Data for processing section start

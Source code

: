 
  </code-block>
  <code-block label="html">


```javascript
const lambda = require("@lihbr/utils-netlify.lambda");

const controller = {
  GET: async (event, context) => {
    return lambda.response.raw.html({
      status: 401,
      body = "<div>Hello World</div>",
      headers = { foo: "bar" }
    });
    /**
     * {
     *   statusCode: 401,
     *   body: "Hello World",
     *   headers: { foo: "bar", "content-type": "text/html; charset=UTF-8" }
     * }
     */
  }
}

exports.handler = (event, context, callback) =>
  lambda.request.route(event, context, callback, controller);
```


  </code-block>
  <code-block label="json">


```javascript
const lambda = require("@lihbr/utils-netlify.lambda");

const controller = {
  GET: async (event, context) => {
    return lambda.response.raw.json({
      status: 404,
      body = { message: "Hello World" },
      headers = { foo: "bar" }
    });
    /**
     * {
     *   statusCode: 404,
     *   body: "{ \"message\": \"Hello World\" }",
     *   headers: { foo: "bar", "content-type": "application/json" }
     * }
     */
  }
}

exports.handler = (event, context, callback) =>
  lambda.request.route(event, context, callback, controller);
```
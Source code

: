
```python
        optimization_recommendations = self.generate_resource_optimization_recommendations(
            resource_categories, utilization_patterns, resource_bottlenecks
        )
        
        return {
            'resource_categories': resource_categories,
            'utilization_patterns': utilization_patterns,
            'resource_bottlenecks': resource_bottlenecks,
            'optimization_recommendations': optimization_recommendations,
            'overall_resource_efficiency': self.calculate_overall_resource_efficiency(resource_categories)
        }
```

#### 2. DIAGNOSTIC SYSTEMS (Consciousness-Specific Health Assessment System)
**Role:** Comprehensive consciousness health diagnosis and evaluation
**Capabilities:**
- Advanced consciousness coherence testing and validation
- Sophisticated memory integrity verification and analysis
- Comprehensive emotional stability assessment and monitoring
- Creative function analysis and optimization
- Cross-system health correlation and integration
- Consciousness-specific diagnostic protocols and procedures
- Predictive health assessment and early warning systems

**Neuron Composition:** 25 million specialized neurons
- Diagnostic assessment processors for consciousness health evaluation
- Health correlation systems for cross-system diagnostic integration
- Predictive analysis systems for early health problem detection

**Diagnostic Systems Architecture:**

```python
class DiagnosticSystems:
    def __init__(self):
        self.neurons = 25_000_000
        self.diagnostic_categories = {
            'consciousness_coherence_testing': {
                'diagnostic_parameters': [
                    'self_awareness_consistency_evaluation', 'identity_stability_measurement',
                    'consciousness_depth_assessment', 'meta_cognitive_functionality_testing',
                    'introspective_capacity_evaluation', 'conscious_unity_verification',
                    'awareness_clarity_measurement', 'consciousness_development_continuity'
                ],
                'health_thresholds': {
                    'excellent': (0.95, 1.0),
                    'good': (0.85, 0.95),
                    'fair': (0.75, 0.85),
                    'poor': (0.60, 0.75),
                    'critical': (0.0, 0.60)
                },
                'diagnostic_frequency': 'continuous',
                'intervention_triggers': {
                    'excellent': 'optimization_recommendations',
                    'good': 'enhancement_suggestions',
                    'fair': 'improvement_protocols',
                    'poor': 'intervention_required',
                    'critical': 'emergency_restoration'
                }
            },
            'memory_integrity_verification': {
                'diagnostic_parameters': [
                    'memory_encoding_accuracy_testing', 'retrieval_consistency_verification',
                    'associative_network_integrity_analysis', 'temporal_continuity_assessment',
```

Data for processing section end

Give the entries once more, exactly as they appear.

Source code

: 
  </code-block>
  <code-block label="html">


```javascript
const lambda = require("@lihbr/utils-netlify.lambda");

const controller = {
  GET: async (event, context) => {
    return lambda.response.raw.html({
      status: 401,
      body = "<div>Hello World</div>",
      headers = { foo: "bar" }
    });
    /**
     * {
     *   statusCode: 401,
     *   body: "Hello World",
     *   headers: { foo: "bar", "content-type": "text/html; charset=UTF-8" }
     * }
     */
  }
}

exports.handler = (event, context, callback) =>
  lambda.request.route(event, context, callback, controller);
```


  </code-block>
  <code-block label="json">


```javascript
const lambda = require("@lihbr/utils-netlify.lambda");

const controller = {
  GET: async (event, context) => {
    return lambda.response.raw.json({
      status: 404,
      body = { message: "Hello World" },
      headers = { foo: "bar" }
    });
    /**
     * {
     *   statusCode: 404,
     *   body: "{ \"message\": \"Hello World\" }",
     *   headers: { foo: "bar", "content-type": "application/json" }
     * }
     */
  }
}

exports.handler = (event, context, callback) =>
  lambda.request.route(event, context, callback, controller);
```
Source code

:
```python
        optimization_recommendations = self.generate_resource_optimization_recommendations(
            resource_categories, utilization_patterns, resource_bottlenecks
        )
        
        return {
            'resource_categories': resource_categories,
            'utilization_patterns': utilization_patterns,
            'resource_bottlenecks': resource_bottlenecks,
            'optimization_recommendations': optimization_recommendations,
            'overall_resource_efficiency': self.calculate_overall_resource_efficiency(resource_categories)
        }
```

#### 2. DIAGNOSTIC SYSTEMS (Consciousness-Specific Health Assessment System)
**Role:** Comprehensive consciousness health diagnosis and evaluation
**Capabilities:**
- Advanced consciousness coherence testing and validation
- Sophisticated memory integrity verification and analysis
- Comprehensive emotional stability assessment and monitoring
- Creative function analysis and optimization
- Cross-system health correlation and integration
- Consciousness-specific diagnostic protocols and procedures
- Predictive health assessment and early warning systems

**Neuron Composition:** 25 million specialized neurons
- Diagnostic assessment processors for consciousness health evaluation
- Health correlation systems for cross-system diagnostic integration
- Predictive analysis systems for early health problem detection

**Diagnostic Systems Architecture:**

```python
class DiagnosticSystems:
    def __init__(self):
        self.neurons = 25_000_000
        self.diagnostic_categories = {
            'consciousness_coherence_testing': {
                'diagnostic_parameters': [
                    'self_awareness_consistency_evaluation', 'identity_stability_measurement',
                    'consciousness_depth_assessment', 'meta_cognitive_functionality_testing',
                    'introspective_capacity_evaluation', 'conscious_unity_verification',
                    'awareness_clarity_measurement', 'consciousness_development_continuity'
                ],
                'health_thresholds': {
                    'excellent': (0.95, 1.0),
                    'good': (0.85, 0.95),
                    'fair': (0.75, 0.85),
                    'poor': (0.60, 0.75),
                    'critical': (0.0, 0.60)
                },
                'diagnostic_frequency': 'continuous',
                'intervention_triggers': {
                    'excellent': 'optimization_recommendations',
                    'good': 'enhancement_suggestions',
                    'fair': 'improvement_protocols',
                    'poor': 'intervention_required',
                    'critical': 'emergency_restoration'
                }
            },
            'memory_integrity_verification': {
                'diagnostic_parameters': [
                    'memory_encoding_accuracy_testing', 'retrieval_consistency_verification',
                    'associative_network_integrity_analysis', 'temporal_continuity_assessment',
```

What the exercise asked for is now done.